Frédéric Soblet, auditeur confirmé à la chambre III compétente pour l'action extérieure, la sécurité et la justice :

En ce qui concerne les estimations de coûts, nous nous sommes effectivement montrés assez critiques dans notre avis. En réalité, ces estimations existent mais la Commission a fait le choix de ne pas les publier car, d'un point de vue légal, elle estime qu'il ne relève pas de sa compétence de décider quels seront exactement les moyens alloués à un tel mécanisme ; ce chiffrage incombe plutôt à un centre de compétence établi à Bucarest en 2023 qui dispose de ses propres structures de gouvernance. La Cour des comptes estime néanmoins qu'on ne peut pas raisonnablement demander au législateur d'approuver cette proposition de règlement sans publier au moins ces estimations, même si elles restent indicatives.

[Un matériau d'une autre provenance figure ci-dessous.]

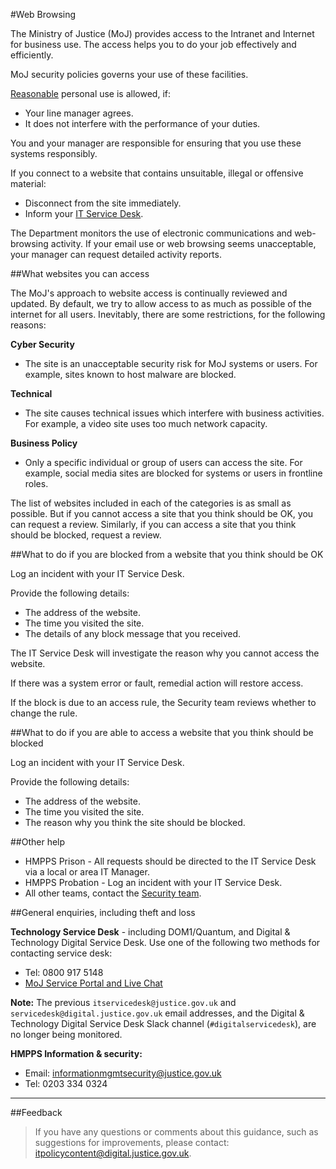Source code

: #Web Browsing

The Ministry of Justice (MoJ) provides access to the Intranet and Internet for business use. The access helps you to do your job effectively and efficiently.

MoJ security policies governs your use of these facilities.

[Reasonable](/guidance/security/it-computer-security/acceptable-use/) personal use is allowed, if:

* Your line manager agrees.
* It does not interfere with the performance of your duties.

You and your manager are responsible for ensuring that you use these systems responsibly.

If you connect to a website that contains unsuitable, illegal or offensive material:

* Disconnect from the site immediately.
* Inform your [IT Service Desk](#general-enquiries-including-theft-and-loss).

The Department monitors the use of electronic communications and web-browsing activity. If your email use or web browsing seems unacceptable, your manager can request detailed activity reports.

##What websites you can access

The MoJ's approach to website access is continually reviewed and updated. By default, we try to allow access to as much as possible of the internet for all users. Inevitably, there are some restrictions, for the following reasons:

**Cyber Security**

* The site is an unacceptable security risk for MoJ systems or users. For example, sites known to host malware are blocked.

**Technical**

* The site causes technical issues which interfere with business activities. For example, a video site uses too much network capacity.

**Business Policy**

* Only a specific individual or group of users can access the site. For example, social media sites are blocked for systems or users in frontline roles.

The list of websites included in each of the categories is as small as possible. But if you cannot access a site that you think should be OK, you can request a review. Similarly, if you can access a site that you think should be blocked, request a review.

##What to do if you are blocked from a website that you think should be OK

Log an incident with your IT Service Desk.

Provide the following details:

* The address of the website.
* The time you visited the site.
* The details of any block message that you received.

The IT Service Desk will investigate the reason why you cannot access the website.

If there was a system error or fault, remedial action will restore access.

If the block is due to an access rule, the Security team reviews whether to change the rule.

##What to do if you are able to access a website that you think should be blocked

Log an incident with your IT Service Desk.

Provide the following details:

* The address of the website.
* The time you visited the site.
* The reason why you think the site should be blocked.

##Other help

* HMPPS Prison - All requests should be directed to the IT Service Desk via a local or area IT Manager.
* HMPPS Probation - Log an incident with your IT Service Desk.
* All other teams, contact the [Security team](mailto:security@justice.gov.uk).

##General enquiries, including theft and loss

**Technology Service Desk** - including DOM1/Quantum, and Digital & Technology Digital Service Desk. Use one of the following two methods for contacting service desk:

* Tel: 0800 917 5148
* [MoJ Service Portal and Live Chat](https://mojprod.service-now.com/moj_sp)

**Note:** The previous `itservicedesk@justice.gov.uk` and `servicedesk@digital.justice.gov.uk` email addresses, and the Digital & Technology Digital Service Desk Slack channel (`#digitalservicedesk`), are no longer being monitored.

**HMPPS Information & security:**

* Email: [informationmgmtsecurity@justice.gov.uk](mailto:informationmgmtsecurity@justice.gov.uk)
* Tel: 0203 334 0324

---

##Feedback

> If you have any questions or comments about this guidance, such as suggestions for improvements, please contact: [itpolicycontent@digital.justice.gov.uk](mailto:itpolicycontent@digital.justice.gov.uk).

En ce qui concerne la différence des taux de cofinancement entre les SOC nationaux et les SOC transfrontières sur laquelle la Cour s'est interrogée, la Commission nous a répondu qu'il s'agit simplement de montrer aux États membres l'engagement de l'Union visant à créer un véritable élan en faveur des SOC transfrontières, s'efforçant ainsi de privilégier la coopération transfrontière plutôt que de renforcer les dispositifs nationaux.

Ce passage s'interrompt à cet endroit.